§ What you should do
Taking the listing below, restate word for word each line from the line with "The shader was" to the line with "- **Unity Editor:**", ends included, and stop there.

━━━━━━━━━━━━━━━━

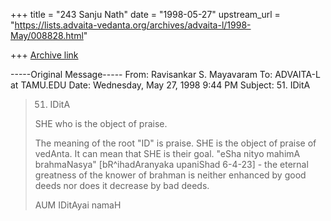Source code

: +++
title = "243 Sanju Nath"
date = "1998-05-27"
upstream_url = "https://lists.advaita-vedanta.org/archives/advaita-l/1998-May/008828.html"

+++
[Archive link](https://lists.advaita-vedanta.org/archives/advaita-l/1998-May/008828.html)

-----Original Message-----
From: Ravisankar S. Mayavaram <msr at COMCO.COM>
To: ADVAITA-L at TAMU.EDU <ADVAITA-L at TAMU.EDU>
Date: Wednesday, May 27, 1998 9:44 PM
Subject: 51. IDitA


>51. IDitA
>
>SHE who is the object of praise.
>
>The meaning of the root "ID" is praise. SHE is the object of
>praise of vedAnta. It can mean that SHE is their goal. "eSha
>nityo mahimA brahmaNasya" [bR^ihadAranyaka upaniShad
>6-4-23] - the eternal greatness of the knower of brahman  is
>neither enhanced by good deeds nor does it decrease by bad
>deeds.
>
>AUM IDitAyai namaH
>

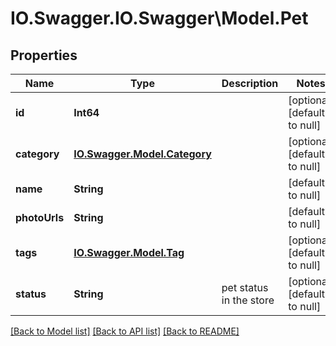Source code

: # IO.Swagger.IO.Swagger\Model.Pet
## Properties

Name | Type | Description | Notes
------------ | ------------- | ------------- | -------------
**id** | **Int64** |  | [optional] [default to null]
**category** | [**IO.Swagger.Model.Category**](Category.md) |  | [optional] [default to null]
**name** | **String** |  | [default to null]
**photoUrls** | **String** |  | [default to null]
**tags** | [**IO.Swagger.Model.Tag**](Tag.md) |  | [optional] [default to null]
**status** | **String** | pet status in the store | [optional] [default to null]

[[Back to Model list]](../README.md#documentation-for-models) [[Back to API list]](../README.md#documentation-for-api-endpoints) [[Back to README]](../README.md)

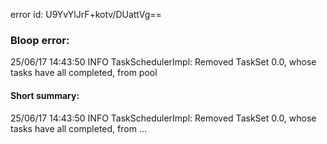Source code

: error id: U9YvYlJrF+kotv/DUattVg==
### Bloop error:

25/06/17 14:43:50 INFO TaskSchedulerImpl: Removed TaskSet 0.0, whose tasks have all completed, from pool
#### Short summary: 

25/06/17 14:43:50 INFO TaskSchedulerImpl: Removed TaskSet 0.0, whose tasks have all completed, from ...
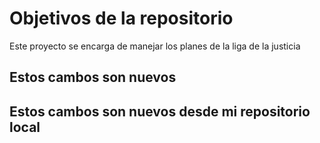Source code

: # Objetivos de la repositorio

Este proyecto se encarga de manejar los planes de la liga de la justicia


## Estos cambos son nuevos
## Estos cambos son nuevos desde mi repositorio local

━━━━━━━━━━━━━━━━

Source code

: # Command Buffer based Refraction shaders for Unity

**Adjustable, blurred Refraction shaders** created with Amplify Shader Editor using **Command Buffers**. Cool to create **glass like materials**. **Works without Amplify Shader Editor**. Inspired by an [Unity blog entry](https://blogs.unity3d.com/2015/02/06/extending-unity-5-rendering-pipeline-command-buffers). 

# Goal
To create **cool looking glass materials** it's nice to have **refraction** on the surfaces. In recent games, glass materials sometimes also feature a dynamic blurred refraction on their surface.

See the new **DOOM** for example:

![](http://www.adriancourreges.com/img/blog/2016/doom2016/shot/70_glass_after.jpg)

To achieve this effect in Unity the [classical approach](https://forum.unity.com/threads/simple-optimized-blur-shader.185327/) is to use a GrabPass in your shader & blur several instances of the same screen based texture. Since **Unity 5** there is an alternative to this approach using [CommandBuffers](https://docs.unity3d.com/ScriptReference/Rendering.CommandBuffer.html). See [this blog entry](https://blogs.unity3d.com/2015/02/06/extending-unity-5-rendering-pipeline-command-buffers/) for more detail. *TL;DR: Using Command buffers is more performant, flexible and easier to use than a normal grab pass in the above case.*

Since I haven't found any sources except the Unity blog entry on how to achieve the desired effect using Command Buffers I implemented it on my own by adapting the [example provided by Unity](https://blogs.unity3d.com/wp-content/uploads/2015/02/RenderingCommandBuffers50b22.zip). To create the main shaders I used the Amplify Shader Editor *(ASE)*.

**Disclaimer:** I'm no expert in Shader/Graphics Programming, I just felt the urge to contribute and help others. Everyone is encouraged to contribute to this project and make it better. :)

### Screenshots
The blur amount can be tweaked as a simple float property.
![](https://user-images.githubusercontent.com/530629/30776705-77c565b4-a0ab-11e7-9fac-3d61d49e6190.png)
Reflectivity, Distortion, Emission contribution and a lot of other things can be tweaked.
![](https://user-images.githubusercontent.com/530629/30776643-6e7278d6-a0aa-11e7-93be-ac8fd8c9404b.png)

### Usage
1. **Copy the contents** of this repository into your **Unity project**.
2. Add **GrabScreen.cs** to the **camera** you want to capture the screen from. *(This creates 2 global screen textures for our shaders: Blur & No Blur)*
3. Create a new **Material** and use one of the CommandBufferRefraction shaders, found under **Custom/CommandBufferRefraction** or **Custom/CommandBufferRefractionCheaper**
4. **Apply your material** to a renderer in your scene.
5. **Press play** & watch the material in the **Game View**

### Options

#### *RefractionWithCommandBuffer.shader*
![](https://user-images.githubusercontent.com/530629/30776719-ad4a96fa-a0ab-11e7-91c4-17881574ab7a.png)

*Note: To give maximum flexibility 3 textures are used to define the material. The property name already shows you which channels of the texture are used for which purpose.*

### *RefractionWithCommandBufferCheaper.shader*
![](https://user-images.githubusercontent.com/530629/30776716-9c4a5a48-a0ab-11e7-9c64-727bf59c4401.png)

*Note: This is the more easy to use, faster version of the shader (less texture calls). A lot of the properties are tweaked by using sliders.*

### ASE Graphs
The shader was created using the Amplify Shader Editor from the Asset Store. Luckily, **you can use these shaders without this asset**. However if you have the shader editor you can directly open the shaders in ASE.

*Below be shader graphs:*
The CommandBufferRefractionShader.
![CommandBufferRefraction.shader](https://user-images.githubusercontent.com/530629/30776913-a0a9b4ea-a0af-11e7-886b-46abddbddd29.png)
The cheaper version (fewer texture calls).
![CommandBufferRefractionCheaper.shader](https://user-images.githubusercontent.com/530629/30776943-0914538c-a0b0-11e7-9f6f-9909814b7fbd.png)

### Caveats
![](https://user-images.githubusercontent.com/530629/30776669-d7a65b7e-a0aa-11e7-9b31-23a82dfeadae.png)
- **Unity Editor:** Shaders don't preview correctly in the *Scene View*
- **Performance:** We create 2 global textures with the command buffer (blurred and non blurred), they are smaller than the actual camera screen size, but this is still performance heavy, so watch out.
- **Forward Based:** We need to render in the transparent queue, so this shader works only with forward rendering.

━━━━━━━━━━━━━━━━

§ Solution to this task
The shader was created using the Amplify Shader Editor from the Asset Store. Luckily, **you can use these shaders without this asset**. However if you have the shader editor you can directly open the shaders in ASE.

*Below be shader graphs:*
The CommandBufferRefractionShader.
![CommandBufferRefraction.shader](https://user-images.githubusercontent.com/530629/30776913-a0a9b4ea-a0af-11e7-886b-46abddbddd29.png)
The cheaper version (fewer texture calls).
![CommandBufferRefractionCheaper.shader](https://user-images.githubusercontent.com/530629/30776943-0914538c-a0b0-11e7-9f6f-9909814b7fbd.png)

### Caveats
![](https://user-images.githubusercontent.com/530629/30776669-d7a65b7e-a0aa-11e7-9b31-23a82dfeadae.png)
- **Unity Editor:** Shaders don't preview correctly in the *Scene View*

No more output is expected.